DELORIA, ELLA CARA . (18891971). Ella Cara Deloria was born January 31, 1889, on the Yankton Sioux Indian Reservation in southeastern South Dakota. She was the daughter of the Reverend Philip Deloria, an Episcopal priest, and Mary Sully Bordeaux. Her parents were enrolled members of the Yankton Sioux tribe, and both were descended from Dakota (Sioux) and Euro-American ancestors. The year after Ella's birth, her father was given charge of St. Elizabeth's Mission in north-central South Dakota, on the Standing Rock Reservation. Because his parishioners and the children attending the mission school were primarily Hunkpapa and Blackfoot Tetons (Lakotas), the Deloria family adopted the dialect of the Tetons in place of the d dialect of the Yanktons. Therefore, Deloria, although a Yankton, grew up speaking the Lakota dialect of the Sioux language.

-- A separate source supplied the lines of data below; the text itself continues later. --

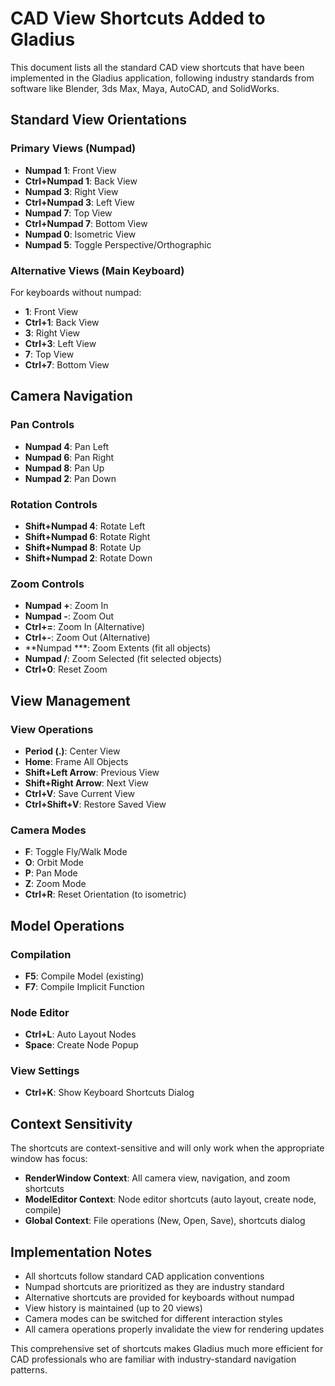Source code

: # CAD View Shortcuts Added to Gladius

This document lists all the standard CAD view shortcuts that have been implemented in the Gladius application, following industry standards from software like Blender, 3ds Max, Maya, AutoCAD, and SolidWorks.

## Standard View Orientations

### Primary Views (Numpad)
- **Numpad 1**: Front View
- **Ctrl+Numpad 1**: Back View  
- **Numpad 3**: Right View
- **Ctrl+Numpad 3**: Left View
- **Numpad 7**: Top View
- **Ctrl+Numpad 7**: Bottom View
- **Numpad 0**: Isometric View
- **Numpad 5**: Toggle Perspective/Orthographic

### Alternative Views (Main Keyboard)
For keyboards without numpad:
- **1**: Front View
- **Ctrl+1**: Back View
- **3**: Right View  
- **Ctrl+3**: Left View
- **7**: Top View
- **Ctrl+7**: Bottom View

## Camera Navigation

### Pan Controls
- **Numpad 4**: Pan Left
- **Numpad 6**: Pan Right
- **Numpad 8**: Pan Up
- **Numpad 2**: Pan Down

### Rotation Controls
- **Shift+Numpad 4**: Rotate Left
- **Shift+Numpad 6**: Rotate Right
- **Shift+Numpad 8**: Rotate Up
- **Shift+Numpad 2**: Rotate Down

### Zoom Controls
- **Numpad +**: Zoom In
- **Numpad -**: Zoom Out
- **Ctrl+=**: Zoom In (Alternative)
- **Ctrl+-**: Zoom Out (Alternative)
- **Numpad ***: Zoom Extents (fit all objects)
- **Numpad /**: Zoom Selected (fit selected objects)
- **Ctrl+0**: Reset Zoom

## View Management

### View Operations
- **Period (.)**: Center View
- **Home**: Frame All Objects
- **Shift+Left Arrow**: Previous View
- **Shift+Right Arrow**: Next View
- **Ctrl+V**: Save Current View
- **Ctrl+Shift+V**: Restore Saved View

### Camera Modes
- **F**: Toggle Fly/Walk Mode
- **O**: Orbit Mode
- **P**: Pan Mode
- **Z**: Zoom Mode
- **Ctrl+R**: Reset Orientation (to isometric)

## Model Operations

### Compilation
- **F5**: Compile Model (existing)
- **F7**: Compile Implicit Function

### Node Editor
- **Ctrl+L**: Auto Layout Nodes
- **Space**: Create Node Popup

### View Settings
- **Ctrl+K**: Show Keyboard Shortcuts Dialog

## Context Sensitivity

The shortcuts are context-sensitive and will only work when the appropriate window has focus:

- **RenderWindow Context**: All camera view, navigation, and zoom shortcuts
- **ModelEditor Context**: Node editor shortcuts (auto layout, create node, compile)
- **Global Context**: File operations (New, Open, Save), shortcuts dialog

## Implementation Notes

- All shortcuts follow standard CAD application conventions
- Numpad shortcuts are prioritized as they are industry standard
- Alternative shortcuts are provided for keyboards without numpad
- View history is maintained (up to 20 views)
- Camera modes can be switched for different interaction styles
- All camera operations properly invalidate the view for rendering updates

This comprehensive set of shortcuts makes Gladius much more efficient for CAD professionals who are familiar with industry-standard navigation patterns.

Deloria's primary schooling was at St. Elizabeth's until 1902, when she attended All Saints, an Episcopal boarding school in Sioux Falls, South Dakota. In 1910 she entered Oberlin College, then transferred to Columbia Teachers College in 1913, where, two years later, she earned her bachelor of science degree. During her senior year at Columbia Teachers she met Franz Boas, professor of anthropology at Columbia University, who introduced her to the formal study of American Indian languages and cultures, thereby setting in motion the course of much of the rest of her life.

For the next thirteen years Deloria was involved in Indian education. She taught at All Saints from 1915 to 1919, worked for the YMCA supervising health education in Indian schools from 1919 to 1923, then taught dance and physical education at Haskell Indian school in Lawrence, Kansas. In 1927 Boas, finally learning Deloria's whereabouts, visited her to propose that she resume the Lakota language studies that she had begun with him in New York. She readily agreed. He proposed that she record "all the details of everyday life as well as of religious attitudes and habits of thought of the people" (Boas quoted in Deloria, 1988, pp. 235236). From 1928 until 1938, with support from Columbia University, Deloria studied the language, recorded stories and ethnographic material from Lakota elders throughout South Dakota, and translated historical texts written by tribal members. From 1939 until 1948 she continued to work as time allowed on the materials she had collected.

Deloria's collaboration with Boas himself culminated in a grammar of Lakota (Boas and Deloria, 1941). However, most of her studies were carried out under the supervision of Ruth Benedict, a cultural anthropologist who was Boas's assistant and colleague. After Boas's death in 1942, Deloria continued to collaborate with Benedict until the latter's death in 1948.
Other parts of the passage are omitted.